======== Provided information ========

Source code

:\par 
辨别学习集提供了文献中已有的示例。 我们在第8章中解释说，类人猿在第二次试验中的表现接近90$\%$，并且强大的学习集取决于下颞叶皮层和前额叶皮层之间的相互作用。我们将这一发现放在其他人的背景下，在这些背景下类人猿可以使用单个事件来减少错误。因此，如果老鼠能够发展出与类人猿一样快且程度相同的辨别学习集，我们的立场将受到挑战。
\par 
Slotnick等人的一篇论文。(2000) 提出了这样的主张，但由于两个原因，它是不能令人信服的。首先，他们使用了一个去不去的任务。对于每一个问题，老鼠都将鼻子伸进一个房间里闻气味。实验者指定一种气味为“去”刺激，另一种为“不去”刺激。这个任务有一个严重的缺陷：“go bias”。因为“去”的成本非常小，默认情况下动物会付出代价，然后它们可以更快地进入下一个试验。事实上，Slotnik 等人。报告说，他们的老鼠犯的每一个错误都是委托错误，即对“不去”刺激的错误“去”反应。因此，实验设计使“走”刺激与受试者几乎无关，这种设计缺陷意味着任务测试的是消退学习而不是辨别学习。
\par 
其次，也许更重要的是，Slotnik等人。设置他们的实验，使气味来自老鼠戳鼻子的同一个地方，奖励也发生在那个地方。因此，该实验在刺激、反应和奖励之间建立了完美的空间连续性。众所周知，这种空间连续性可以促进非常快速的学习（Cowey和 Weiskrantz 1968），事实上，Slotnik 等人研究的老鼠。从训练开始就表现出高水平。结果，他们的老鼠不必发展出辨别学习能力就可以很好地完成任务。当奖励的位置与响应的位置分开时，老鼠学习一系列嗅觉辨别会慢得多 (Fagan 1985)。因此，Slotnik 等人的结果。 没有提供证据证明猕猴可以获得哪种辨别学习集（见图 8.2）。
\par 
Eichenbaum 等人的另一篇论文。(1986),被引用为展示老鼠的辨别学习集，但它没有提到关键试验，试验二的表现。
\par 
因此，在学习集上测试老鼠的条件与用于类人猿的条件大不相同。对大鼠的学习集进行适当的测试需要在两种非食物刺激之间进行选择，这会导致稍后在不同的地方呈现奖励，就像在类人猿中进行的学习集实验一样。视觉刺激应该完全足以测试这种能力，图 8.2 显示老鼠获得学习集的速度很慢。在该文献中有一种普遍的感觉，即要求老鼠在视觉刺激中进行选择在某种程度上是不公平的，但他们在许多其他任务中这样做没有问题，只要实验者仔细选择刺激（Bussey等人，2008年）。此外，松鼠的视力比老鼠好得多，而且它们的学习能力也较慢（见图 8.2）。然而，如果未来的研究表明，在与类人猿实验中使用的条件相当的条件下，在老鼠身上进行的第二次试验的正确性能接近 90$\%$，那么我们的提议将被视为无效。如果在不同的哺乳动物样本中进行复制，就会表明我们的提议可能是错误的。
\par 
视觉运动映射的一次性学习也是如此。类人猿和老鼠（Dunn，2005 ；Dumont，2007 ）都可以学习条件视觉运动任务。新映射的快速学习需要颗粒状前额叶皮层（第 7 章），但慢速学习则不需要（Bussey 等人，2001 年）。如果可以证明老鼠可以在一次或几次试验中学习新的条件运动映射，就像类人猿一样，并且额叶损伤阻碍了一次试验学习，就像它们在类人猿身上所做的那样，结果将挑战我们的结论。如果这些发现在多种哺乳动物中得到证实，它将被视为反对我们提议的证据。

========

:: What is needed ::
Copy the lines of the entries above that mention "Slotnik".

:: Result below ::
Slotnick等人的一篇论文。(2000) 提出了这样的主张，但由于两个原因，它是不能令人信服的。首先，他们使用了一个去不去的任务。对于每一个问题，老鼠都将鼻子伸进一个房间里闻气味。实验者指定一种气味为“去”刺激，另一种为“不去”刺激。这个任务有一个严重的缺陷：“go bias”。因为“去”的成本非常小，默认情况下动物会付出代价，然后它们可以更快地进入下一个试验。事实上，Slotnik 等人。报告说，他们的老鼠犯的每一个错误都是委托错误，即对“不去”刺激的错误“去”反应。因此，实验设计使“走”刺激与受试者几乎无关，这种设计缺陷意味着任务测试的是消退学习而不是辨别学习。
其次，也许更重要的是，Slotnik等人。设置他们的实验，使气味来自老鼠戳鼻子的同一个地方，奖励也发生在那个地方。因此，该实验在刺激、反应和奖励之间建立了完美的空间连续性。众所周知，这种空间连续性可以促进非常快速的学习（Cowey和 Weiskrantz 1968），事实上，Slotnik 等人研究的老鼠。从训练开始就表现出高水平。结果，他们的老鼠不必发展出辨别学习能力就可以很好地完成任务。当奖励的位置与响应的位置分开时，老鼠学习一系列嗅觉辨别会慢得多 (Fagan 1985)。因此，Slotnik 等人的结果。 没有提供证据证明猕猴可以获得哪种辨别学习集（见图 8.2）。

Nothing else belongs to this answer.